• [YOUR TASK]:
Track down every line below that holds "travailleurs" and copy it.

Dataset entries
* * * * * * *
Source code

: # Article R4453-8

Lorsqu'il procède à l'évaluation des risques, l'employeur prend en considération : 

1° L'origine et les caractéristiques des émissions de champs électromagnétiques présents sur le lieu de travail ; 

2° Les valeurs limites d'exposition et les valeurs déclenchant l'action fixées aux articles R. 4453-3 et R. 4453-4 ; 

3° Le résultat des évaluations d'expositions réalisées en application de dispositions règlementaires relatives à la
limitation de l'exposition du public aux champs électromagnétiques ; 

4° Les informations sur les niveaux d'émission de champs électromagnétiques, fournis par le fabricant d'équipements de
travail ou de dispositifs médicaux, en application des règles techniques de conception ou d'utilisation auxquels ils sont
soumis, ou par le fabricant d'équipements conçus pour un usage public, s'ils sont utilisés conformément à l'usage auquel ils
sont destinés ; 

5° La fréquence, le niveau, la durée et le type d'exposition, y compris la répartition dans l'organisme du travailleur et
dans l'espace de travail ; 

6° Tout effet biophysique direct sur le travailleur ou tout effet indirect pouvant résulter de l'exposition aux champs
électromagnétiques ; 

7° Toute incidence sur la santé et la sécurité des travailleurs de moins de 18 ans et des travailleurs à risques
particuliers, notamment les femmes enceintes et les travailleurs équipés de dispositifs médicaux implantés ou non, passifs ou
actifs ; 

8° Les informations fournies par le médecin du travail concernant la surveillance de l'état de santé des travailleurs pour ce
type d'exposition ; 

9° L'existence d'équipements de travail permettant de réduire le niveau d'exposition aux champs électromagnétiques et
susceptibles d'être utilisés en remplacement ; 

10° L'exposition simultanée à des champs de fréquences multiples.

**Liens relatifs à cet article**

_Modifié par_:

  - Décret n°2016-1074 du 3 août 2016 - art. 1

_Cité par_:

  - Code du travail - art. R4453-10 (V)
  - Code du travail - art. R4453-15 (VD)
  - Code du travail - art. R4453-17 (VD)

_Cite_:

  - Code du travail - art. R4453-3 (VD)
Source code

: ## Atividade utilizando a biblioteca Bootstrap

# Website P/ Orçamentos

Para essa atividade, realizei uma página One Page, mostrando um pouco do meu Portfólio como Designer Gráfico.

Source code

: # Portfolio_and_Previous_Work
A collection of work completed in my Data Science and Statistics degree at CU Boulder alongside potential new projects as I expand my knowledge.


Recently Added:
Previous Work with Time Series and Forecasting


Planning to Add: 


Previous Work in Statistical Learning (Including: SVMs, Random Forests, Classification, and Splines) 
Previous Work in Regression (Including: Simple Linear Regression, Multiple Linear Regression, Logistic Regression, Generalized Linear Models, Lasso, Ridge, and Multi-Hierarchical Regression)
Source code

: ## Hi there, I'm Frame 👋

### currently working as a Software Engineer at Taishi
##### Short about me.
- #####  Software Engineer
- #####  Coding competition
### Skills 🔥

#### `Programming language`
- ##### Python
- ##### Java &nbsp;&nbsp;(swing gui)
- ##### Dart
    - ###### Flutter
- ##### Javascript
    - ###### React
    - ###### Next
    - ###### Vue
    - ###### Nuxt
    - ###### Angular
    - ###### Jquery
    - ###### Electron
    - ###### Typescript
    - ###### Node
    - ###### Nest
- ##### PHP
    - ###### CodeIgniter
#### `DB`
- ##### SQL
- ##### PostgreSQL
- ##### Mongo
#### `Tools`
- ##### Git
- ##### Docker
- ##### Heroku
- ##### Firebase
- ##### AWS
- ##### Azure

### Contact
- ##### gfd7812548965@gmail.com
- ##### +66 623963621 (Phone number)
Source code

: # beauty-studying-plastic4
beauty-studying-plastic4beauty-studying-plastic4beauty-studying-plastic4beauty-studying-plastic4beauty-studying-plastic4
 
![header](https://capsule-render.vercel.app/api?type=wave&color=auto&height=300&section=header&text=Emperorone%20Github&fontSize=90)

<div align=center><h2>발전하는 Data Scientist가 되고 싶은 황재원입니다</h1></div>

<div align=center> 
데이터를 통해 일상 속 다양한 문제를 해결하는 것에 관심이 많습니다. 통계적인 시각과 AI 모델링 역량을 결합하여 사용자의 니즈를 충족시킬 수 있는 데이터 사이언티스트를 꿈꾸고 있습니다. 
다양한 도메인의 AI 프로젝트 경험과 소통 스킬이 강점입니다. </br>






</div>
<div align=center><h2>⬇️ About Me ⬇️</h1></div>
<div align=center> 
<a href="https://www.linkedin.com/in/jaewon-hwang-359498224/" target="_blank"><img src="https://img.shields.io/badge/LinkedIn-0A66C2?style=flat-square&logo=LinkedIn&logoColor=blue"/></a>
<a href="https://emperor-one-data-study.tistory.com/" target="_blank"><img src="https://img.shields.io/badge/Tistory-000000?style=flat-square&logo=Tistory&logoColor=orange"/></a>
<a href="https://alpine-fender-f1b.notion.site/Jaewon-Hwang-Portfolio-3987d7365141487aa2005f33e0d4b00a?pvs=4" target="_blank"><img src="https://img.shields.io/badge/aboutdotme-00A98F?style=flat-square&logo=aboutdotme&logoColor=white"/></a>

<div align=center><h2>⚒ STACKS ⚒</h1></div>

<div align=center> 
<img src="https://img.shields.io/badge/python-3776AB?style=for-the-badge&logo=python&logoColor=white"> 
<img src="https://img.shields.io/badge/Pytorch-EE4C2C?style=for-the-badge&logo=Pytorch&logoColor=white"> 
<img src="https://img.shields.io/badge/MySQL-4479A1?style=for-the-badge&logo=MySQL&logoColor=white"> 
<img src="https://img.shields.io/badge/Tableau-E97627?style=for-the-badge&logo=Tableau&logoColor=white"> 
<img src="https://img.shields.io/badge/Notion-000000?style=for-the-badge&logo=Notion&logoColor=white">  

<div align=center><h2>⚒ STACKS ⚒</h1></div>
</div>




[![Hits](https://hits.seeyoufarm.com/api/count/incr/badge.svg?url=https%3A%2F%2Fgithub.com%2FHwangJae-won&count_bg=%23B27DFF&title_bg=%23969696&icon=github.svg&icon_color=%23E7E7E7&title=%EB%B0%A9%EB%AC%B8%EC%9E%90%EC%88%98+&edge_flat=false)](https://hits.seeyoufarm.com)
* * * * * * *
• [SOLVED PROBLEM]:
7° Toute incidence sur la santé et la sécurité des travailleurs de moins de 18 ans et des travailleurs à risques
particuliers, notamment les femmes enceintes et les travailleurs équipés de dispositifs médicaux implantés ou non, passifs ou
8° Les informations fournies par le médecin du travail concernant la surveillance de l'état de santé des travailleurs pour ce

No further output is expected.